We have, therefore, reached the conclusion that it was the intention of this enactment that the exact age of the delinquent should be ascertained by the magistrate and stated in the commitment, and that when so ascertained and stated it must control in determining the period of detention, unless reviewed and corrected by an appellate tribunal in the proceeding in which the warrant was issued.

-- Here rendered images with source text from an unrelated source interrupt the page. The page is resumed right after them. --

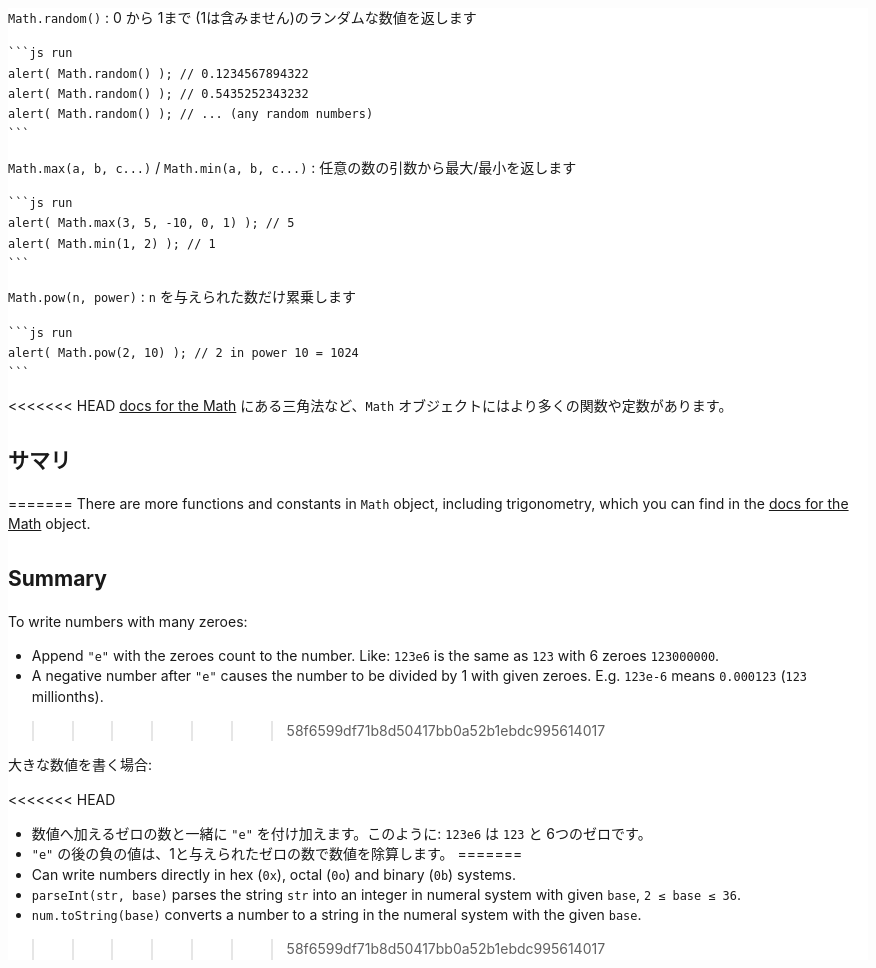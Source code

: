 `Math.random()`
: 0 から 1まで (1は含みません)のランダムな数値を返します

    ```js run
    alert( Math.random() ); // 0.1234567894322
    alert( Math.random() ); // 0.5435252343232
    alert( Math.random() ); // ... (any random numbers)
    ```

`Math.max(a, b, c...)` / `Math.min(a, b, c...)`
: 任意の数の引数から最大/最小を返します

    ```js run
    alert( Math.max(3, 5, -10, 0, 1) ); // 5
    alert( Math.min(1, 2) ); // 1
    ```

`Math.pow(n, power)`
: `n` を与えられた数だけ累乗します

    ```js run
    alert( Math.pow(2, 10) ); // 2 in power 10 = 1024
    ```

<<<<<<< HEAD
[docs for the Math](https://developer.mozilla.org/en/docs/Web/JavaScript/Reference/Global_Objects/Math) にある三角法など、`Math` オブジェクトにはより多くの関数や定数があります。

## サマリ 
=======
There are more functions and constants in `Math` object, including trigonometry, which you can find in the [docs for the Math](https://developer.mozilla.org/en/docs/Web/JavaScript/Reference/Global_Objects/Math) object.

## Summary

To write numbers with many zeroes:

- Append `"e"` with the zeroes count to the number. Like: `123e6` is the same as `123` with 6 zeroes `123000000`.
- A negative number after `"e"` causes the number to be divided by 1 with given zeroes. E.g. `123e-6` means `0.000123` (`123` millionths).
>>>>>>> 58f6599df71b8d50417bb0a52b1ebdc995614017

大きな数値を書く場合:

<<<<<<< HEAD
- 数値へ加えるゼロの数と一緒に `"e"` を付け加えます。このように: `123e6` は `123` と 6つのゼロです。
- `"e"` の後の負の値は、1と与えられたゼロの数で数値を除算します。
=======
- Can write numbers directly in hex (`0x`), octal (`0o`) and binary (`0b`) systems.
- `parseInt(str, base)` parses the string `str` into an integer in numeral system with given `base`, `2 ≤ base ≤ 36`.
- `num.toString(base)` converts a number to a string in the numeral system with the given `base`.
>>>>>>> 58f6599df71b8d50417bb0a52b1ebdc995614017
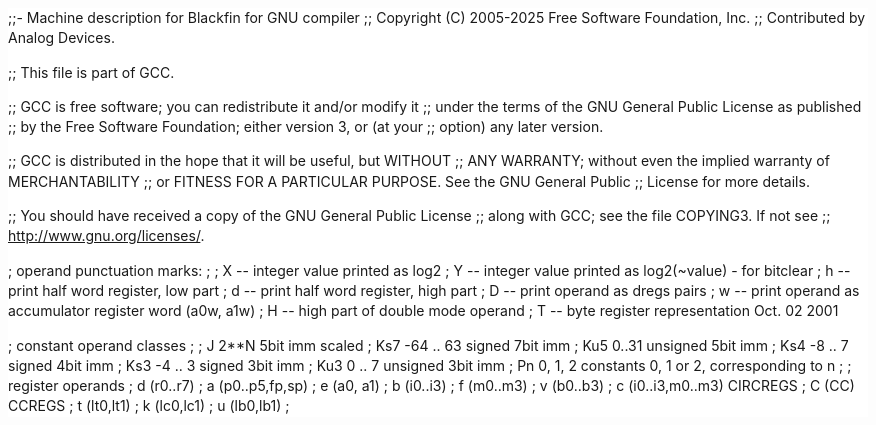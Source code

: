;;- Machine description for Blackfin for GNU compiler
;;  Copyright (C) 2005-2025 Free Software Foundation, Inc.
;;  Contributed by Analog Devices.

;; This file is part of GCC.

;; GCC is free software; you can redistribute it and/or modify it
;; under the terms of the GNU General Public License as published
;; by the Free Software Foundation; either version 3, or (at your
;; option) any later version.

;; GCC is distributed in the hope that it will be useful, but WITHOUT
;; ANY WARRANTY; without even the implied warranty of MERCHANTABILITY
;; or FITNESS FOR A PARTICULAR PURPOSE.  See the GNU General Public
;; License for more details.

;; You should have received a copy of the GNU General Public License
;; along with GCC; see the file COPYING3.  If not see
;; <http://www.gnu.org/licenses/>.

; operand punctuation marks:
;
;     X -- integer value printed as log2
;     Y -- integer value printed as log2(~value) - for bitclear
;     h -- print half word register, low part
;     d -- print half word register, high part
;     D -- print operand as dregs pairs
;     w -- print operand as accumulator register word (a0w, a1w)
;     H -- high part of double mode operand
;     T -- byte register representation Oct. 02 2001

; constant operand classes
;
;     J   2**N       5bit imm scaled
;     Ks7 -64 .. 63  signed 7bit imm
;     Ku5 0..31      unsigned 5bit imm
;     Ks4 -8 .. 7    signed 4bit imm
;     Ks3 -4 .. 3    signed 3bit imm
;     Ku3 0 .. 7     unsigned 3bit imm
;     Pn  0, 1, 2    constants 0, 1 or 2, corresponding to n
;
; register operands
;     d  (r0..r7)
;     a  (p0..p5,fp,sp)
;     e  (a0, a1)
;     b  (i0..i3)
;     f  (m0..m3)
;     v  (b0..b3)
;     c  (i0..i3,m0..m3) CIRCREGS
;     C  (CC)            CCREGS
;     t  (lt0,lt1)
;     k  (lc0,lc1)
;     u  (lb0,lb1)
;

It is not seen how any actual hardship is likely to result from the application of this rule. The managers of the institution have the authority to discharge an inmate at any time, when it shall appear that she is not a proper subject for their care. If, in any case, it should be shown to their satisfaction, that a mistake had been made in the statement of her age and that she was not within the statutory limits, and that no harm would probably result to her, if discharged, we cannot doubt they would exercise this power and restore her to her family and friends.

It is insisted that the exact age of the relator's daughter is not stated in the commitment in this case. The recital is that on January 13, 1889, the date of commitment, she was seventeen years of age, and it must be conceded that this averment would be consistent with a finding that she was of that age on any day in the year terminating with that date, and if the relator had waited until January 13, 1892, before instituting this proceeding, it might be held that he was not seeking to put in issue any material statement in the commitment. But that question is not here. He is now attempting to show that she was nineteen on the date named; a plain contradiction of the judgment of the police justice, which is not permissible. *214 Concededly, the commitment is imperfect in this respect, but it is not a fatal omission, especially in view of the saving clause of the statute, which declares "that no commitment made under this act, which shall recite the facts upon which it is based shall be deemed or held to be invalid by reason of any imperfection, or defect in form."

The orders of the General and Special Terms should be reversed and an order entered dismissing the proceedings and remanding the relator's daughter to the custody of the appellant.

All concur, except ANDREWS and FINCH, JJ., dissenting.

Orders reversed and ordered accordingly.